L’annonce de la mort survenue hier mercredi 15 décembre de Egor Gaïdar ressemble à un non-événement. Il est vrai qu’à la suite de la crise de 1998, nombre des idées défendues, parfois avec talent, souvent avec beaucoup d’obstination et parfois avec mauvaise foi par Gaïdar ont disparu de la scène politique en Russie. Si l’on se souvient de lui, c’est certainement pour le résultat, plus que discutable, des réformes qu’il a impulsées.

Il prétendait avoir mis fin au soviétisme, mais le système soviétique était bel et bien mort avant qu’il ne vienne au pouvoir.

Pourtant, le cas de Gaïdar est assez emblématique de la « Révolution Générationnelle » qui emporta la Perestroïka à la fin des années 1980 et au début des années 1990. Gaïdar était entré dans la politique russe protégé par le nom de son père et de son grand-père. Il en tirait une certaine gloire, du moins en 1988 et 1989. Ses connaissances économiques étaient plus que sommaires. L’auteur de ces lignes fut effaré par des conceptions économiques à peine dignes d’un étudiant de première année. Elles se combinaient cependant ce trait qui n’était pas sans rappeler les jeunes staliniens du début des années trente, prêts à faire le bonheur de l’humanité fut-il dans son sang.

Il se jeta avec enthousiasme dans la lutte politique, porté justement par ce mouvement générationnel dont il reste, avec Anatoly Tchoubaïs, certainement le représentant le mieux connu.

Son nom reste associé largement aux réformes de 1992 et des années qui suivirent. Son dédain alors affiché pour les institutions – mais on doit lui reconnaître qu’il su évoluer – le conduisit à la grande catastrophe économique de 1992 et 1993. Son libéralisme aurait pu être estimable, s’il ne s’était accompagné d’une obstination dangereuse dans l’erreur, qui souvent conduisit le pays au bord de l’abîme et de la guerre civile.

Il fut haï par les uns et adulé par les autres. Mais les premiers furent de loin plus nombreux que les seconds. Il n’en avait cure, persuadé que la politique économique était une science exacte et ne se décidait pas de manière démocratique. En ceci, il était bien l’héritier de ce que le régime communiste avait produit de pire, le scientisme combiné à l’autoritarisme. Il avait simplement remplacé le marxisme-léninisme stalinien par la pensée de l’école de Chicago. Sa connaissance de la théorie économique était trop courte pour saisir les contradictions qui minaient ceux qu’il appelait ses maîtres. Sa certitude d’avoir raison, envers et contre tous, le conduisit à refuser toute alternative et le mena à une impasse intellectuelle.

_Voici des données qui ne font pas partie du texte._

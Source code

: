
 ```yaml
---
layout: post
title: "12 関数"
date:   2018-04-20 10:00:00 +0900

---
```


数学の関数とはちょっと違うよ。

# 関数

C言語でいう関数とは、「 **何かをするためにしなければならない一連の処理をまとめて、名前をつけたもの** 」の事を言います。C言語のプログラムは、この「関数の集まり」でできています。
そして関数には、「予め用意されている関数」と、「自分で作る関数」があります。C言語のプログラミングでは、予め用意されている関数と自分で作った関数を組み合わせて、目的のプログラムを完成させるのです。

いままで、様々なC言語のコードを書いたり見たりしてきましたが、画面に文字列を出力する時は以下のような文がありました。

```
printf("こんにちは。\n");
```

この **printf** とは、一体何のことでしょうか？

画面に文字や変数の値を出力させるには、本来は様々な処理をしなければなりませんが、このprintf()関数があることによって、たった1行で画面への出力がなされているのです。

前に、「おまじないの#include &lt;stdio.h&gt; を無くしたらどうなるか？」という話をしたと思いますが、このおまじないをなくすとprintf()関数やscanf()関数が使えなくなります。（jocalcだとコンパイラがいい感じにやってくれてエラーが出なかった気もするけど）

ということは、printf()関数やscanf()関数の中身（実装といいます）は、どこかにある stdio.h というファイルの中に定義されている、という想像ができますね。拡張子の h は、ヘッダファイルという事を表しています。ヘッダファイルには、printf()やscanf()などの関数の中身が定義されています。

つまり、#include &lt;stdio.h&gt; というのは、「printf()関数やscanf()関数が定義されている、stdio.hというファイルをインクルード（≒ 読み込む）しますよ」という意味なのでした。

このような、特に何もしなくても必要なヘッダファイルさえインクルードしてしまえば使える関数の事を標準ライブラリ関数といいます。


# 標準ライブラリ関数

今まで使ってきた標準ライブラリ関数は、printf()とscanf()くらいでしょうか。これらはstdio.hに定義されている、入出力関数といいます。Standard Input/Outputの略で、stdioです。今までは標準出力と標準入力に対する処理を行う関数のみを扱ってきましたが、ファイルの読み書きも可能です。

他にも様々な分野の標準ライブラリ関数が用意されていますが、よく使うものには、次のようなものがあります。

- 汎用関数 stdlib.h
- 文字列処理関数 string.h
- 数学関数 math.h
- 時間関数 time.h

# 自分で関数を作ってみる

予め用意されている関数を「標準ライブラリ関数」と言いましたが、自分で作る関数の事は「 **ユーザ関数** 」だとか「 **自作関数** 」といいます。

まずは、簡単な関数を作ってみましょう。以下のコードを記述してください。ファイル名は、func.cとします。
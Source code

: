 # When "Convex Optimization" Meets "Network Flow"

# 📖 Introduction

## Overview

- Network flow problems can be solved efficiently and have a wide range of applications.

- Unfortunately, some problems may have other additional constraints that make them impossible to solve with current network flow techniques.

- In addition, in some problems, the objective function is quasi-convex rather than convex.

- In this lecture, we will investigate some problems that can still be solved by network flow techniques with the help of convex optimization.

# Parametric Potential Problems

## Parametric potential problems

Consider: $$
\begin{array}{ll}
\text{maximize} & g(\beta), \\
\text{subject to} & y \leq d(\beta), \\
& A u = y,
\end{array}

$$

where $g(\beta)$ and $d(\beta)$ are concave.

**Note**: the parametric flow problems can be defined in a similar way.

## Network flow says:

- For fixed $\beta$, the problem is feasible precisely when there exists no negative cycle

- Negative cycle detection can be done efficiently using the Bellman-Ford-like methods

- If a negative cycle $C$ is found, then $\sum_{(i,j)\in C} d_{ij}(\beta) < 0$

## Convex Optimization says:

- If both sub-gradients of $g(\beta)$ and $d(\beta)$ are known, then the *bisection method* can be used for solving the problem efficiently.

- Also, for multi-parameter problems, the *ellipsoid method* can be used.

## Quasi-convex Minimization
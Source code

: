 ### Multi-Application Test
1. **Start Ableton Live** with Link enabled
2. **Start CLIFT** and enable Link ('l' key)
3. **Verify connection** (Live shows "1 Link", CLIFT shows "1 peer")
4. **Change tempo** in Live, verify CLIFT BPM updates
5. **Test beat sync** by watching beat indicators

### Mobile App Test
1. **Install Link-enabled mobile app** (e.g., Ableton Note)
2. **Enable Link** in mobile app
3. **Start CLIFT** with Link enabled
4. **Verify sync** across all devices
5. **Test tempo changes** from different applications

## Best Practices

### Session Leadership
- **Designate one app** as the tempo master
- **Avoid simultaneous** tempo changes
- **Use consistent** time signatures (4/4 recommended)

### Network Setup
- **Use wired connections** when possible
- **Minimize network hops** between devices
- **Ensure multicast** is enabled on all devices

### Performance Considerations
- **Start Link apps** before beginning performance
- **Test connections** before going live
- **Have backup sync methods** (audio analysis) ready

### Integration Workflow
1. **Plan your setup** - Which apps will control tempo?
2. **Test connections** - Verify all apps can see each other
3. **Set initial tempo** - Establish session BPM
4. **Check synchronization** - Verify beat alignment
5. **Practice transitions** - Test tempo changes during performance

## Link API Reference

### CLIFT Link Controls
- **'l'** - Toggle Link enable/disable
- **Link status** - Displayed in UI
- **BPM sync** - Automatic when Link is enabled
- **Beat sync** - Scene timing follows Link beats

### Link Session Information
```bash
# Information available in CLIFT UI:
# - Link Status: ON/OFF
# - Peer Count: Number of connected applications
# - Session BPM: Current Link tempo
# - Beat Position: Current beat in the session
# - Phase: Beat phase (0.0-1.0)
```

Il ne su pas voir cependant que son œuvre portait en elle-même sa condamnation. Il fut surpris par la crise de 1998 mais plus encore par le changement politique que représenta l’arrivée de Vladimir Poutine au pouvoir, et la marginalisation des forces libérales qui s’en suivit. En ceci, cette crise a correspondu à la mort idéologique de Egor Gaïdar.

Il est frappant que là où il cherchait des soutiens et des alliés, essentiellement dans la politique économique de Reagan aux Etats-Unis et de Thatcher en Grande-Bretagne, nous sommes aujourd’hui enclin à voir des échecs historiques. C’est bien dans l’évolution économique de ces deux pays à cette époque que se trouvent les racines de la crise de 2007-2008, dite encore crise des « subprimes ».

Cette crise fait écho à celle de 1998 en Russie et montre les limites de l’ultra-libéralisme qu’il a défendu.

Les idées auxquelles Gaïdar avait attaché son nom ont été largement discrédité par la manière dont il les a appliquées et par leurs résultats. Elles correspondaient au contexte idéologique des années 1980 mais elles n’ont probablement plus leur place dans le monde issu de la crise de 1998, ou un Stiglitz et un Krugman ont eu le prix Nobel.